* [Exercise brief]
Everything in the listing below from the line containing "Source code" through the line containing "From the upload" must be repeated exactly; the remaining lines are not wanted.

* [Records for processing]
★ ★ ★ ★ ★ ★ ★

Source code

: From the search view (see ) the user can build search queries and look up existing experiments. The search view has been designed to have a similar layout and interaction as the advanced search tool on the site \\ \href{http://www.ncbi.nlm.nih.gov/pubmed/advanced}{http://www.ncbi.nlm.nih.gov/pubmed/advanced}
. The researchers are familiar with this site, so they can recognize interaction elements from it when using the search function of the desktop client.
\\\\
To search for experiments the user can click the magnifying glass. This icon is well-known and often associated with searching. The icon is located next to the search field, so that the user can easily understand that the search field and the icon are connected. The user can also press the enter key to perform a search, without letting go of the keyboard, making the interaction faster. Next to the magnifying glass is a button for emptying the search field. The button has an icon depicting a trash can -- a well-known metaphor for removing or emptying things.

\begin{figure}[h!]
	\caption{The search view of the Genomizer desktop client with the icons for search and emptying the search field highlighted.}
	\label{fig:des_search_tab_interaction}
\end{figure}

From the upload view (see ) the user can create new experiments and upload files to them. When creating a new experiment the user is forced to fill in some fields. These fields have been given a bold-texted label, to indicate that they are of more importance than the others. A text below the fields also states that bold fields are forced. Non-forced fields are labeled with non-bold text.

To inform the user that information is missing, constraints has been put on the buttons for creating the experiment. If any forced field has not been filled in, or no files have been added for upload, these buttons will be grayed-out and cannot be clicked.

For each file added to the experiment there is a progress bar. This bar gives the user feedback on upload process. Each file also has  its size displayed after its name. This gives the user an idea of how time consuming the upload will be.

★ ★ ★ ★ ★ ★ ★

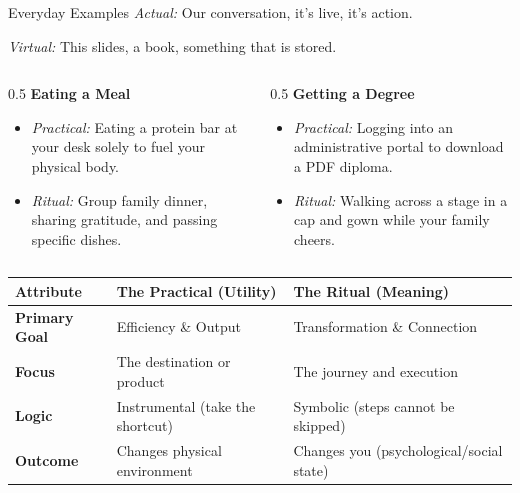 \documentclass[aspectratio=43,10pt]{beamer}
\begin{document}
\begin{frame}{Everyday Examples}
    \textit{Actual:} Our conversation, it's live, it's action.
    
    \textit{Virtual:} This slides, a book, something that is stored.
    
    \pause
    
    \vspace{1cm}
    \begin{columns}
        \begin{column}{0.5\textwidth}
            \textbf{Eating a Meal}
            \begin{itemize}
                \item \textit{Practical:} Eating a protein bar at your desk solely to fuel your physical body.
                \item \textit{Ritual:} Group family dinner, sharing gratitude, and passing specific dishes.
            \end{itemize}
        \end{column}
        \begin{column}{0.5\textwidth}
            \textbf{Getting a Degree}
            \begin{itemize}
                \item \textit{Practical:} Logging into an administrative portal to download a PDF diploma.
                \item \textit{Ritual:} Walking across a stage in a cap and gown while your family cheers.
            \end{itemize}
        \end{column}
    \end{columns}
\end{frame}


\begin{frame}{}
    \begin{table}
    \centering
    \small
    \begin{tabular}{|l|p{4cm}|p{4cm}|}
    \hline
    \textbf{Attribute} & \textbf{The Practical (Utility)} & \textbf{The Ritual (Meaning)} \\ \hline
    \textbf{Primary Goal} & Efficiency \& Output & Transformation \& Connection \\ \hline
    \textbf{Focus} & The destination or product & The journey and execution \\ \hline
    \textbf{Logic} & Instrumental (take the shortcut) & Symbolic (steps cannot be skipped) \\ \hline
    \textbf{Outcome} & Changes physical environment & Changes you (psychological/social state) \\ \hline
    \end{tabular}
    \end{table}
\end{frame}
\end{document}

★ ★ ★ ★ ★ ★ ★

* [Output for this exercise]
Source code

: From the search view (see ) the user can build search queries and look up existing experiments. The search view has been designed to have a similar layout and interaction as the advanced search tool on the site \\ \href{http://www.ncbi.nlm.nih.gov/pubmed/advanced}{http://www.ncbi.nlm.nih.gov/pubmed/advanced}
. The researchers are familiar with this site, so they can recognize interaction elements from it when using the search function of the desktop client.
\\\\
To search for experiments the user can click the magnifying glass. This icon is well-known and often associated with searching. The icon is located next to the search field, so that the user can easily understand that the search field and the icon are connected. The user can also press the enter key to perform a search, without letting go of the keyboard, making the interaction faster. Next to the magnifying glass is a button for emptying the search field. The button has an icon depicting a trash can -- a well-known metaphor for removing or emptying things.

\begin{figure}[h!]
	\caption{The search view of the Genomizer desktop client with the icons for search and emptying the search field highlighted.}
	\label{fig:des_search_tab_interaction}
\end{figure}

From the upload view (see ) the user can create new experiments and upload files to them. When creating a new experiment the user is forced to fill in some fields. These fields have been given a bold-texted label, to indicate that they are of more importance than the others. A text below the fields also states that bold fields are forced. Non-forced fields are labeled with non-bold text.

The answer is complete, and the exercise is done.